YOUR TASK: How do the lines below between the ones holding "Ethereum-specific development environments" and "### Recurring Issues", inclusive, read? Give them again exactly, with no other lines.

INFORMATION:
Start of Block

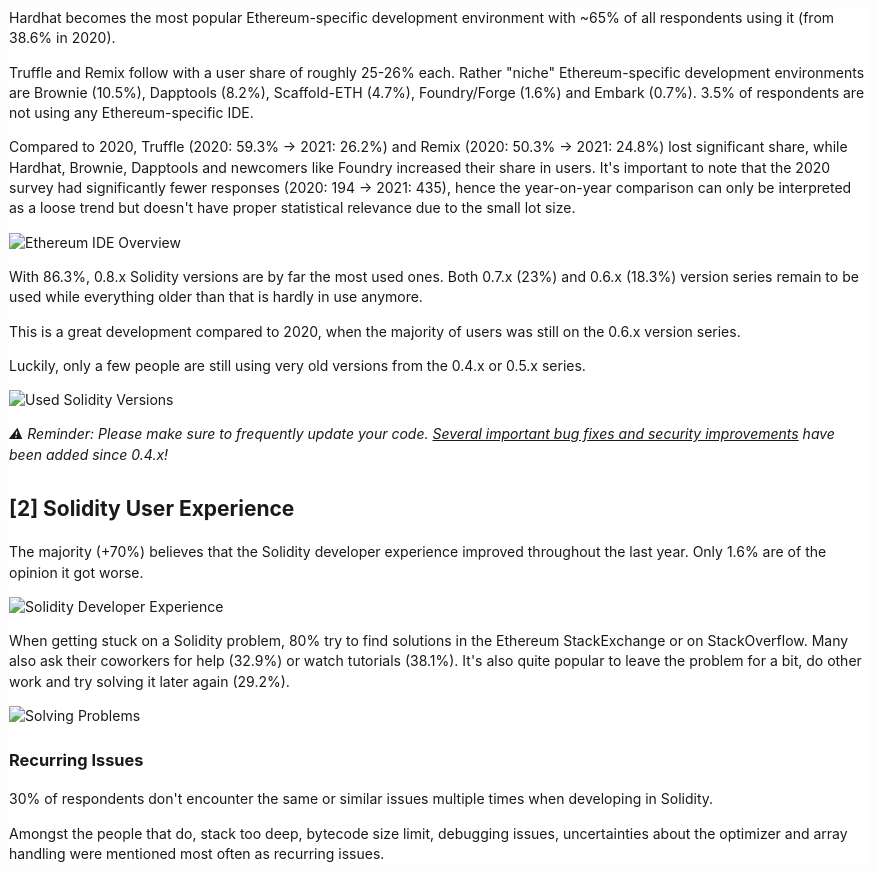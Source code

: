 Hardhat becomes the most popular Ethereum-specific development environment with
~65% of all respondents using it (from 38.6% in 2020).

Truffle and Remix follow with a user share of roughly 25-26% each. Rather
"niche" Ethereum-specific development environments are Brownie (10.5%),
Dapptools (8.2%), Scaffold-ETH (4.7%), Foundry/Forge (1.6%) and Embark (0.7%).
3.5% of respondents are not using any Ethereum-specific IDE.

Compared to 2020, Truffle (2020: 59.3% -> 2021: 26.2%) and Remix (2020: 50.3% ->
2021: 24.8%) lost significant share, while Hardhat, Brownie, Dapptools and
newcomers like Foundry increased their share in users. It's important to note
that the 2020 survey had significantly fewer responses (2020: 194 -> 2021: 435),
hence the year-on-year comparison can only be interpreted as a loose trend but
doesn't have proper statistical relevance due to the small lot size.

![Ethereum IDE Overview](/img/2022/02/eth_ide.png)

With 86.3%, 0.8.x Solidity versions are by far the most used ones. Both 0.7.x
(23%) and 0.6.x (18.3%) version series remain to be used while everything older
than that is hardly in use anymore.

This is a great development compared to 2020, when the majority of users was
still on the 0.6.x version series.

Luckily, only a few people are still using very old versions from the 0.4.x or
0.5.x series.

![Used Solidity Versions](/img/2022/02/versions.png)

_⚠️ Reminder: Please make sure to frequently update your code.
[Several important bug fixes and security improvements](https://github.com/ethereum/solidity/blob/develop/docs/bugs_by_version.json#L922)
have been added since 0.4.x!_

## [2] Solidity User Experience

The majority (+70%) believes that the Solidity developer experience improved
throughout the last year. Only 1.6% are of the opinion it got worse.

![Solidity Developer Experience](/img/2022/02/dev_ex.png)

When getting stuck on a Solidity problem, 80% try to find solutions in the
Ethereum StackExchange or on StackOverflow. Many also ask their coworkers for
help (32.9%) or watch tutorials (38.1%). It's also quite popular to leave the
problem for a bit, do other work and try solving it later again (29.2%).

![Solving Problems](/img/2022/02/solidity_problem.png)

### Recurring Issues

30% of respondents don't encounter the same or similar issues multiple times
when developing in Solidity.

Amongst the people that do, stack too deep, bytecode size limit, debugging
issues, uncertainties about the optimizer and array handling were mentioned most
often as recurring issues.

End of Block

EXERCISE SOLUTION:
"niche" Ethereum-specific development environments are Brownie (10.5%),
Dapptools (8.2%), Scaffold-ETH (4.7%), Foundry/Forge (1.6%) and Embark (0.7%).
3.5% of respondents are not using any Ethereum-specific IDE.

Compared to 2020, Truffle (2020: 59.3% -> 2021: 26.2%) and Remix (2020: 50.3% ->
2021: 24.8%) lost significant share, while Hardhat, Brownie, Dapptools and
newcomers like Foundry increased their share in users. It's important to note
that the 2020 survey had significantly fewer responses (2020: 194 -> 2021: 435),
hence the year-on-year comparison can only be interpreted as a loose trend but
doesn't have proper statistical relevance due to the small lot size.

![Ethereum IDE Overview](/img/2022/02/eth_ide.png)

With 86.3%, 0.8.x Solidity versions are by far the most used ones. Both 0.7.x
(23%) and 0.6.x (18.3%) version series remain to be used while everything older
than that is hardly in use anymore.

This is a great development compared to 2020, when the majority of users was
still on the 0.6.x version series.

Luckily, only a few people are still using very old versions from the 0.4.x or
0.5.x series.

![Used Solidity Versions](/img/2022/02/versions.png)

_⚠️ Reminder: Please make sure to frequently update your code.
[Several important bug fixes and security improvements](https://github.com/ethereum/solidity/blob/develop/docs/bugs_by_version.json#L922)
have been added since 0.4.x!_

## [2] Solidity User Experience

The majority (+70%) believes that the Solidity developer experience improved
throughout the last year. Only 1.6% are of the opinion it got worse.

![Solidity Developer Experience](/img/2022/02/dev_ex.png)

When getting stuck on a Solidity problem, 80% try to find solutions in the
Ethereum StackExchange or on StackOverflow. Many also ask their coworkers for
help (32.9%) or watch tutorials (38.1%). It's also quite popular to leave the
problem for a bit, do other work and try solving it later again (29.2%).

![Solving Problems](/img/2022/02/solidity_problem.png)

### Recurring Issues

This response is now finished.